(Data items)
== Segment start ==
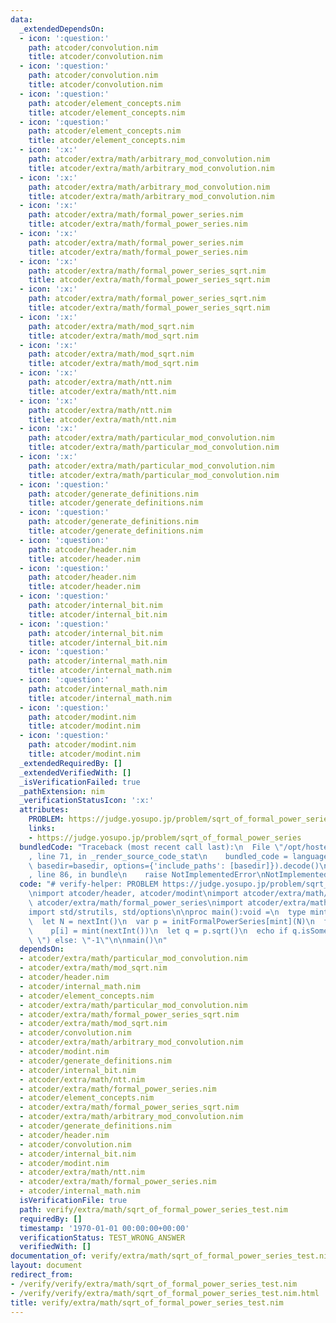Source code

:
 ```yaml
---
data:
  _extendedDependsOn:
  - icon: ':question:'
    path: atcoder/convolution.nim
    title: atcoder/convolution.nim
  - icon: ':question:'
    path: atcoder/convolution.nim
    title: atcoder/convolution.nim
  - icon: ':question:'
    path: atcoder/element_concepts.nim
    title: atcoder/element_concepts.nim
  - icon: ':question:'
    path: atcoder/element_concepts.nim
    title: atcoder/element_concepts.nim
  - icon: ':x:'
    path: atcoder/extra/math/arbitrary_mod_convolution.nim
    title: atcoder/extra/math/arbitrary_mod_convolution.nim
  - icon: ':x:'
    path: atcoder/extra/math/arbitrary_mod_convolution.nim
    title: atcoder/extra/math/arbitrary_mod_convolution.nim
  - icon: ':x:'
    path: atcoder/extra/math/formal_power_series.nim
    title: atcoder/extra/math/formal_power_series.nim
  - icon: ':x:'
    path: atcoder/extra/math/formal_power_series.nim
    title: atcoder/extra/math/formal_power_series.nim
  - icon: ':x:'
    path: atcoder/extra/math/formal_power_series_sqrt.nim
    title: atcoder/extra/math/formal_power_series_sqrt.nim
  - icon: ':x:'
    path: atcoder/extra/math/formal_power_series_sqrt.nim
    title: atcoder/extra/math/formal_power_series_sqrt.nim
  - icon: ':x:'
    path: atcoder/extra/math/mod_sqrt.nim
    title: atcoder/extra/math/mod_sqrt.nim
  - icon: ':x:'
    path: atcoder/extra/math/mod_sqrt.nim
    title: atcoder/extra/math/mod_sqrt.nim
  - icon: ':x:'
    path: atcoder/extra/math/ntt.nim
    title: atcoder/extra/math/ntt.nim
  - icon: ':x:'
    path: atcoder/extra/math/ntt.nim
    title: atcoder/extra/math/ntt.nim
  - icon: ':x:'
    path: atcoder/extra/math/particular_mod_convolution.nim
    title: atcoder/extra/math/particular_mod_convolution.nim
  - icon: ':x:'
    path: atcoder/extra/math/particular_mod_convolution.nim
    title: atcoder/extra/math/particular_mod_convolution.nim
  - icon: ':question:'
    path: atcoder/generate_definitions.nim
    title: atcoder/generate_definitions.nim
  - icon: ':question:'
    path: atcoder/generate_definitions.nim
    title: atcoder/generate_definitions.nim
  - icon: ':question:'
    path: atcoder/header.nim
    title: atcoder/header.nim
  - icon: ':question:'
    path: atcoder/header.nim
    title: atcoder/header.nim
  - icon: ':question:'
    path: atcoder/internal_bit.nim
    title: atcoder/internal_bit.nim
  - icon: ':question:'
    path: atcoder/internal_bit.nim
    title: atcoder/internal_bit.nim
  - icon: ':question:'
    path: atcoder/internal_math.nim
    title: atcoder/internal_math.nim
  - icon: ':question:'
    path: atcoder/internal_math.nim
    title: atcoder/internal_math.nim
  - icon: ':question:'
    path: atcoder/modint.nim
    title: atcoder/modint.nim
  - icon: ':question:'
    path: atcoder/modint.nim
    title: atcoder/modint.nim
  _extendedRequiredBy: []
  _extendedVerifiedWith: []
  _isVerificationFailed: true
  _pathExtension: nim
  _verificationStatusIcon: ':x:'
  attributes:
    PROBLEM: https://judge.yosupo.jp/problem/sqrt_of_formal_power_series
    links:
    - https://judge.yosupo.jp/problem/sqrt_of_formal_power_series
  bundledCode: "Traceback (most recent call last):\n  File \"/opt/hostedtoolcache/Python/3.9.6/x64/lib/python3.9/site-packages/onlinejudge_verify/documentation/build.py\"\
    , line 71, in _render_source_code_stat\n    bundled_code = language.bundle(stat.path,\
    \ basedir=basedir, options={'include_paths': [basedir]}).decode()\n  File \"/opt/hostedtoolcache/Python/3.9.6/x64/lib/python3.9/site-packages/onlinejudge_verify/languages/nim.py\"\
    , line 86, in bundle\n    raise NotImplementedError\nNotImplementedError\n"
  code: "# verify-helper: PROBLEM https://judge.yosupo.jp/problem/sqrt_of_formal_power_series\n\
    \nimport atcoder/header, atcoder/modint\nimport atcoder/extra/math/ntt\nimport\
    \ atcoder/extra/math/formal_power_series\nimport atcoder/extra/math/formal_power_series_sqrt\n\
    import std/strutils, std/options\n\nproc main():void =\n  type mint = modint998244353\n\
    \  let N = nextInt()\n  var p = initFormalPowerSeries[mint](N)\n  for i in 0..<N:\n\
    \    p[i] = mint(nextInt())\n  let q = p.sqrt()\n  echo if q.isSome: q.get.join(\"\
    \ \") else: \"-1\"\n\nmain()\n"
  dependsOn:
  - atcoder/extra/math/particular_mod_convolution.nim
  - atcoder/extra/math/mod_sqrt.nim
  - atcoder/header.nim
  - atcoder/internal_math.nim
  - atcoder/element_concepts.nim
  - atcoder/extra/math/particular_mod_convolution.nim
  - atcoder/extra/math/formal_power_series_sqrt.nim
  - atcoder/extra/math/mod_sqrt.nim
  - atcoder/convolution.nim
  - atcoder/extra/math/arbitrary_mod_convolution.nim
  - atcoder/modint.nim
  - atcoder/generate_definitions.nim
  - atcoder/internal_bit.nim
  - atcoder/extra/math/ntt.nim
  - atcoder/extra/math/formal_power_series.nim
  - atcoder/element_concepts.nim
  - atcoder/extra/math/formal_power_series_sqrt.nim
  - atcoder/extra/math/arbitrary_mod_convolution.nim
  - atcoder/generate_definitions.nim
  - atcoder/header.nim
  - atcoder/convolution.nim
  - atcoder/internal_bit.nim
  - atcoder/modint.nim
  - atcoder/extra/math/ntt.nim
  - atcoder/extra/math/formal_power_series.nim
  - atcoder/internal_math.nim
  isVerificationFile: true
  path: verify/extra/math/sqrt_of_formal_power_series_test.nim
  requiredBy: []
  timestamp: '1970-01-01 00:00:00+00:00'
  verificationStatus: TEST_WRONG_ANSWER
  verifiedWith: []
documentation_of: verify/extra/math/sqrt_of_formal_power_series_test.nim
layout: document
redirect_from:
- /verify/verify/extra/math/sqrt_of_formal_power_series_test.nim
- /verify/verify/extra/math/sqrt_of_formal_power_series_test.nim.html
title: verify/extra/math/sqrt_of_formal_power_series_test.nim
---
```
== Segment end ==
### WORK ORDER
Pictures are to be omitted; set down the rest of the entries exactly as given.

### EXERCISE SOLUTION
Source code

:
 ```yaml
---
data:
  _extendedDependsOn:
  - icon: ':question:'
    path: atcoder/convolution.nim
    title: atcoder/convolution.nim
  - icon: ':question:'
    path: atcoder/convolution.nim
    title: atcoder/convolution.nim
  - icon: ':question:'
    path: atcoder/element_concepts.nim
    title: atcoder/element_concepts.nim
  - icon: ':question:'
    path: atcoder/element_concepts.nim
    title: atcoder/element_concepts.nim
  - icon: ':x:'
    path: atcoder/extra/math/arbitrary_mod_convolution.nim
    title: atcoder/extra/math/arbitrary_mod_convolution.nim
  - icon: ':x:'
    path: atcoder/extra/math/arbitrary_mod_convolution.nim
    title: atcoder/extra/math/arbitrary_mod_convolution.nim
  - icon: ':x:'
    path: atcoder/extra/math/formal_power_series.nim
    title: atcoder/extra/math/formal_power_series.nim
  - icon: ':x:'
    path: atcoder/extra/math/formal_power_series.nim
    title: atcoder/extra/math/formal_power_series.nim
  - icon: ':x:'
    path: atcoder/extra/math/formal_power_series_sqrt.nim
    title: atcoder/extra/math/formal_power_series_sqrt.nim
  - icon: ':x:'
    path: atcoder/extra/math/formal_power_series_sqrt.nim
    title: atcoder/extra/math/formal_power_series_sqrt.nim
  - icon: ':x:'
    path: atcoder/extra/math/mod_sqrt.nim
    title: atcoder/extra/math/mod_sqrt.nim
  - icon: ':x:'
    path: atcoder/extra/math/mod_sqrt.nim
    title: atcoder/extra/math/mod_sqrt.nim
  - icon: ':x:'
    path: atcoder/extra/math/ntt.nim
    title: atcoder/extra/math/ntt.nim
  - icon: ':x:'
    path: atcoder/extra/math/ntt.nim
    title: atcoder/extra/math/ntt.nim
  - icon: ':x:'
    path: atcoder/extra/math/particular_mod_convolution.nim
    title: atcoder/extra/math/particular_mod_convolution.nim
  - icon: ':x:'
    path: atcoder/extra/math/particular_mod_convolution.nim
    title: atcoder/extra/math/particular_mod_convolution.nim
  - icon: ':question:'
    path: atcoder/generate_definitions.nim
    title: atcoder/generate_definitions.nim
  - icon: ':question:'
    path: atcoder/generate_definitions.nim
    title: atcoder/generate_definitions.nim
  - icon: ':question:'
    path: atcoder/header.nim
    title: atcoder/header.nim
  - icon: ':question:'
    path: atcoder/header.nim
    title: atcoder/header.nim
  - icon: ':question:'
    path: atcoder/internal_bit.nim
    title: atcoder/internal_bit.nim
  - icon: ':question:'
    path: atcoder/internal_bit.nim
    title: atcoder/internal_bit.nim
  - icon: ':question:'
    path: atcoder/internal_math.nim
    title: atcoder/internal_math.nim
  - icon: ':question:'
    path: atcoder/internal_math.nim
    title: atcoder/internal_math.nim
  - icon: ':question:'
    path: atcoder/modint.nim
    title: atcoder/modint.nim
  - icon: ':question:'
    path: atcoder/modint.nim
    title: atcoder/modint.nim
  _extendedRequiredBy: []
  _extendedVerifiedWith: []
  _isVerificationFailed: true
  _pathExtension: nim
  _verificationStatusIcon: ':x:'
  attributes:
    PROBLEM: https://judge.yosupo.jp/problem/sqrt_of_formal_power_series
    links:
    - https://judge.yosupo.jp/problem/sqrt_of_formal_power_series
  bundledCode: "Traceback (most recent call last):\n  File \"/opt/hostedtoolcache/Python/3.9.6/x64/lib/python3.9/site-packages/onlinejudge_verify/documentation/build.py\"\
    , line 71, in _render_source_code_stat\n    bundled_code = language.bundle(stat.path,\
    \ basedir=basedir, options={'include_paths': [basedir]}).decode()\n  File \"/opt/hostedtoolcache/Python/3.9.6/x64/lib/python3.9/site-packages/onlinejudge_verify/languages/nim.py\"\
    , line 86, in bundle\n    raise NotImplementedError\nNotImplementedError\n"
  code: "# verify-helper: PROBLEM https://judge.yosupo.jp/problem/sqrt_of_formal_power_series\n\
    \nimport atcoder/header, atcoder/modint\nimport atcoder/extra/math/ntt\nimport\
    \ atcoder/extra/math/formal_power_series\nimport atcoder/extra/math/formal_power_series_sqrt\n\
    import std/strutils, std/options\n\nproc main():void =\n  type mint = modint998244353\n\
    \  let N = nextInt()\n  var p = initFormalPowerSeries[mint](N)\n  for i in 0..<N:\n\
    \    p[i] = mint(nextInt())\n  let q = p.sqrt()\n  echo if q.isSome: q.get.join(\"\
    \ \") else: \"-1\"\n\nmain()\n"
  dependsOn:
  - atcoder/extra/math/particular_mod_convolution.nim
  - atcoder/extra/math/mod_sqrt.nim
  - atcoder/header.nim
  - atcoder/internal_math.nim
  - atcoder/element_concepts.nim
  - atcoder/extra/math/particular_mod_convolution.nim
  - atcoder/extra/math/formal_power_series_sqrt.nim
  - atcoder/extra/math/mod_sqrt.nim
  - atcoder/convolution.nim
  - atcoder/extra/math/arbitrary_mod_convolution.nim
  - atcoder/modint.nim
  - atcoder/generate_definitions.nim
  - atcoder/internal_bit.nim
  - atcoder/extra/math/ntt.nim
  - atcoder/extra/math/formal_power_series.nim
  - atcoder/element_concepts.nim
  - atcoder/extra/math/formal_power_series_sqrt.nim
  - atcoder/extra/math/arbitrary_mod_convolution.nim
  - atcoder/generate_definitions.nim
  - atcoder/header.nim
  - atcoder/convolution.nim
  - atcoder/internal_bit.nim
  - atcoder/modint.nim
  - atcoder/extra/math/ntt.nim
  - atcoder/extra/math/formal_power_series.nim
  - atcoder/internal_math.nim
  isVerificationFile: true
  path: verify/extra/math/sqrt_of_formal_power_series_test.nim
  requiredBy: []
  timestamp: '1970-01-01 00:00:00+00:00'
  verificationStatus: TEST_WRONG_ANSWER
  verifiedWith: []
documentation_of: verify/extra/math/sqrt_of_formal_power_series_test.nim
layout: document
redirect_from:
- /verify/verify/extra/math/sqrt_of_formal_power_series_test.nim
- /verify/verify/extra/math/sqrt_of_formal_power_series_test.nim.html
title: verify/extra/math/sqrt_of_formal_power_series_test.nim
---
```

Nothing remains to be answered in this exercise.